Stored data entries
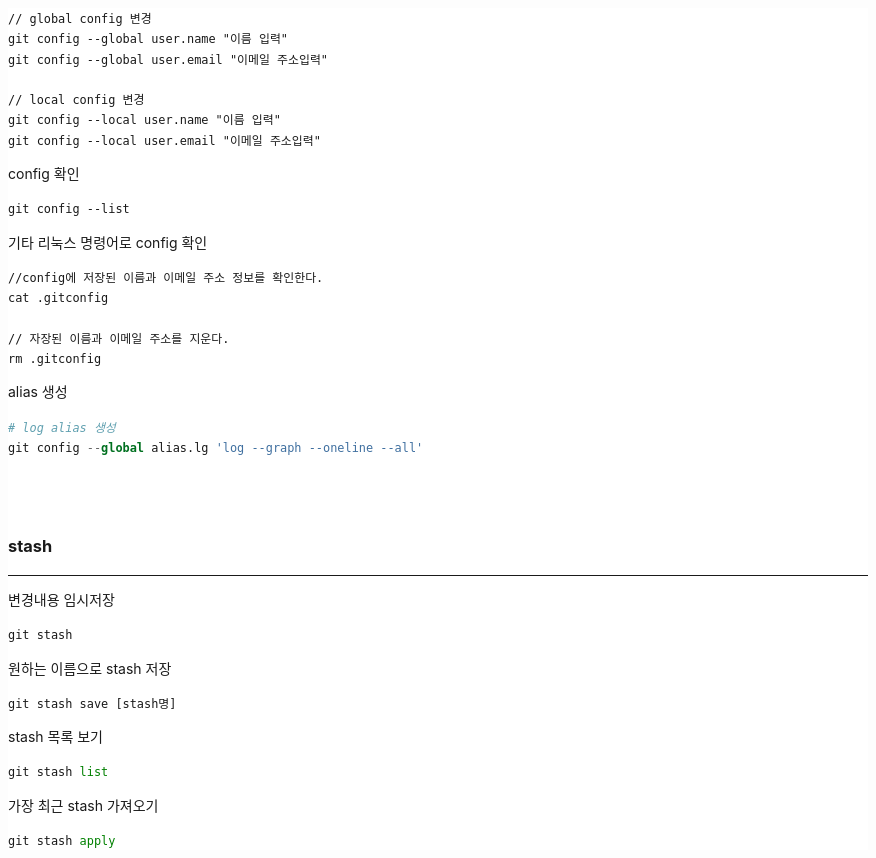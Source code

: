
 ```vim
// global config 변경
git config --global user.name "이름 입력"
git config --global user.email "이메일 주소입력"

// local config 변경
git config --local user.name "이름 입력"
git config --local user.email "이메일 주소입력"
```

config 확인

```vim
git config --list
```

기타 리눅스 명령어로 config 확인

```vim
//config에 저장된 이름과 이메일 주소 정보를 확인한다.
cat .gitconfig

// 자장된 이름과 이메일 주소를 지운다.
rm .gitconfig
```

alias 생성

```python
# log alias 생성
git config --global alias.lg 'log --graph --oneline --all'
```

<br><br>

### stash

---

변경내용 임시저장

```python
git stash
```

원하는 이름으로 stash 저장

```python
git stash save [stash명]
```

stash 목록 보기

```python
git stash list
```

가장 최근 stash 가져오기

```python
git stash apply
```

- EXERCISE: Could you set down the data exactly as given, minus its pictures?

- EXERCISE RESULT:
Source code

:
 ```vim
// global config 변경
git config --global user.name "이름 입력"
git config --global user.email "이메일 주소입력"

// local config 변경
git config --local user.name "이름 입력"
git config --local user.email "이메일 주소입력"
```

config 확인

```vim
git config --list
```

기타 리눅스 명령어로 config 확인

```vim
//config에 저장된 이름과 이메일 주소 정보를 확인한다.
cat .gitconfig

// 자장된 이름과 이메일 주소를 지운다.
rm .gitconfig
```

alias 생성

```python
# log alias 생성
git config --global alias.lg 'log --graph --oneline --all'
```

<br><br>

### stash

---

변경내용 임시저장

```python
git stash
```

원하는 이름으로 stash 저장

```python
git stash save [stash명]
```

stash 목록 보기

```python
git stash list
```

가장 최근 stash 가져오기

```python
git stash apply
```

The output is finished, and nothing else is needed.